Michael Lavrysen, senior managing director of CVC Strategic Opportunities, added: “The Stategic Opportunities platform invests in high quality companies with long-term growth horizons, and the investment in Genetic fits perfectly into this strategy, in particular with the partnership with the Pavese family. We look forward to fostering the collaboration between Genetic and DFE Pharma, a company currently in our portfolio, and to leverage the wider global CVC network. ”
Giorgio De Palma, senior managing director of CVC Italia, said: “We believe that Genetic has a position of excellence in the respiratory and ophthalmology pharmaceutical markets and strong growth opportunities in Italy and abroad. We look forward to work with the Pavese family to realize our shared vision of the future ” .

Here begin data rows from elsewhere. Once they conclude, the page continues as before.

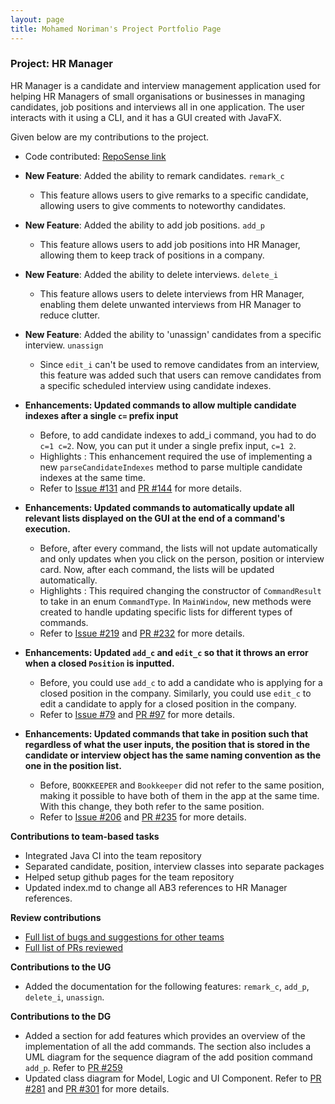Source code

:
 ```yaml
---
layout: page
title: Mohamed Noriman's Project Portfolio Page
---
```


### Project: HR Manager

HR Manager is a candidate and interview management application used for helping HR Managers of small organisations
or businesses in managing candidates, job positions and interviews all in one application.
The user interacts with it using a CLI, and it has a GUI created with JavaFX.

Given below are my contributions to the project.

* Code contributed: [RepoSense link](https://nus-cs2103-ay2122s1.github.io/tp-dashboard/?search=seaweed&sort=groupTitle&sortWithin=title&timeframe=commit&mergegroup=&groupSelect=groupByRepos&breakdown=true&checkedFileTypes=docs~functional-code~test-code~other&since=2021-09-17&tabOpen=true&tabType=authorship&tabAuthor=seaweediman&tabRepo=AY2122S1-CS2103T-W13-1%2Ftp%5Bmaster%5D&authorshipIsMergeGroup=false&authorshipFileTypes=docs~functional-code~test-code&authorshipIsBinaryFileTypeChecked=false)

* **New Feature**: Added the ability to remark candidates. `remark_c`
  * This feature allows users to give remarks to a specific candidate, allowing users to give comments to noteworthy candidates.

* **New Feature**: Added the ability to add job positions. `add_p`
  * This feature allows users to add job positions into HR Manager, allowing them to keep track of positions in a company.

* **New Feature**: Added the ability to delete interviews. `delete_i`
  * This feature allows users to delete interviews from HR Manager, enabling them delete unwanted interviews from HR Manager to reduce clutter.

* **New Feature**: Added the ability to 'unassign' candidates from a specific interview. `unassign`
  * Since `edit_i` can't be used to remove candidates from an interview, this feature was added such that users can remove candidates from a specific scheduled interview using candidate indexes.
  
* **Enhancements: Updated commands to allow multiple candidate indexes after a single `c=` prefix input**
  * Before, to add candidate indexes to add_i command, you had to do `c=1 c=2`. Now, you can put it under a single prefix input, 
   `c=1 2`.
  * Highlights : This enhancement required the use of implementing a new `parseCandidateIndexes` method to parse multiple candidate indexes at the same time.
  * Refer to [Issue #131](https://github.com/AY2122S1-CS2103T-W13-1/tp/issues/131) and [PR #144](https://github.com/AY2122S1-CS2103T-W13-1/tp/pull/144) for more details.

* **Enhancements: Updated commands to automatically update all relevant lists displayed on the GUI at the end of a command's execution.**
  * Before, after every command, the lists will not update automatically and only updates when you click on the person, position or interview card. Now, after each command, the lists will be updated automatically.
  * Highlights : This required changing the constructor of `CommandResult` to take in an enum `CommandType`. In `MainWindow`, new methods were created to handle updating specific lists for different types of commands.
  * Refer to [Issue #219](https://github.com/AY2122S1-CS2103T-W13-1/tp/issues/219) and [PR #232](https://github.com/AY2122S1-CS2103T-W13-1/tp/pull/232) for more details.

* **Enhancements: Updated `add_c` and `edit_c` so that it throws an error when a closed `Position` is inputted.**
  * Before, you could use `add_c` to add a candidate who is applying for a closed position in the company. Similarly, you could use `edit_c` to edit a candidate to apply for a closed position in the company.
  * Refer to [Issue #79](https://github.com/AY2122S1-CS2103T-W13-1/tp/issues/79) and [PR #97](https://github.com/AY2122S1-CS2103T-W13-1/tp/pull/97) for more details.

* **Enhancements: Updated commands that take in position such that regardless of what the user inputs, the position that is stored in the candidate or interview object has the same naming convention as the one in the position list.**
  * Before, `BOOKKEEPER` and `Bookkeeper` did not refer to the same position, making it possible to have both of them in the app at the same time. With this change, they both refer to the same position.
  * Refer to [Issue #206](https://github.com/AY2122S1-CS2103T-W13-1/tp/issues/206) and [PR #235](https://github.com/AY2122S1-CS2103T-W13-1/tp/pull/235) for more details.
  
**Contributions to team-based tasks** 
* Integrated Java CI into the team repository
* Separated candidate, position, interview classes into separate packages
* Helped setup github pages for the team repository
* Updated index.md to change all AB3 references to HR Manager references.

**Review contributions**
* [Full list of bugs and suggestions for other teams](https://github.com/seaweediman/ped/issues/)
* [Full list of PRs reviewed](https://github.com/AY2122S1-CS2103T-W13-1/tp/pulls?q=is%3Apr+is%3Aclosed+reviewed-by%3Aseaweediman)

**Contributions to the UG**
* Added the documentation for the following features: `remark_c`, `add_p`, `delete_i`, `unassign`.

**Contributions to the DG**
* Added a section for add features which provides an overview of the implementation of all the add commands. The section also includes a UML diagram for the sequence diagram of the add
  position command `add_p`. Refer to [PR #259](https://github.com/AY2122S1-CS2103T-W13-1/tp/pull/259)
* Updated class diagram for Model, Logic and UI Component. Refer to [PR #281](https://github.com/AY2122S1-CS2103T-W13-1/tp/pull/281) and [PR #301](https://github.com/AY2122S1-CS2103T-W13-1/tp/pull/301) for more details.
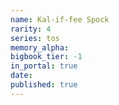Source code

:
```yaml
---
name: Kal-if-fee Spock
rarity: 4
series: tos
memory_alpha:
bigbook_tier: -1
in_portal: true
date:
published: true
---
```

Rocco Pavese, founder and ceo of the company, who will continue to lead the research and development activities, and Francesca Pavese, head of the business development function, said: “We are excited and proud to partner with CVC and look forward to working with them on a new chapter of organic and inorganic growth in our business, which will project the Genetic group into a new international dimension of technological innovation and value creation. benefit of patients from all over the world, while guaranteeing the safeguarding and development of employment in our country. We believe that the international network, CVC experience and track record in Italy and in the healthcare sector, as well as positioning of the Stategic Opportunities fund as a partner of families like ours, will help us fulfill our aspirations for growth. ”
CVC already has important experience in the pharmaceutical sector in Italy. In fact, it owns 51.8% of Recordati (see here a previous article by BeBeez) and previously invested in DOC Generici, then sold to ICG and Merieux Equity Partners (see here a previous article by BeBeez).
To date, the BeBeez Private Data database includes 101 Italian companies in the pharmaceutical and medical sector in the portfolio of private equity and venture capital investors. In particular, the largest investee pharmaceutical companies are Recordati (CVC), Alfasigma (NB Renaissance), Kedrion (FSI e Cdp Equity-KIA), Esaote (YF YunFeng) Capital), DOC Generici (ICG e Merieux Equity Partners).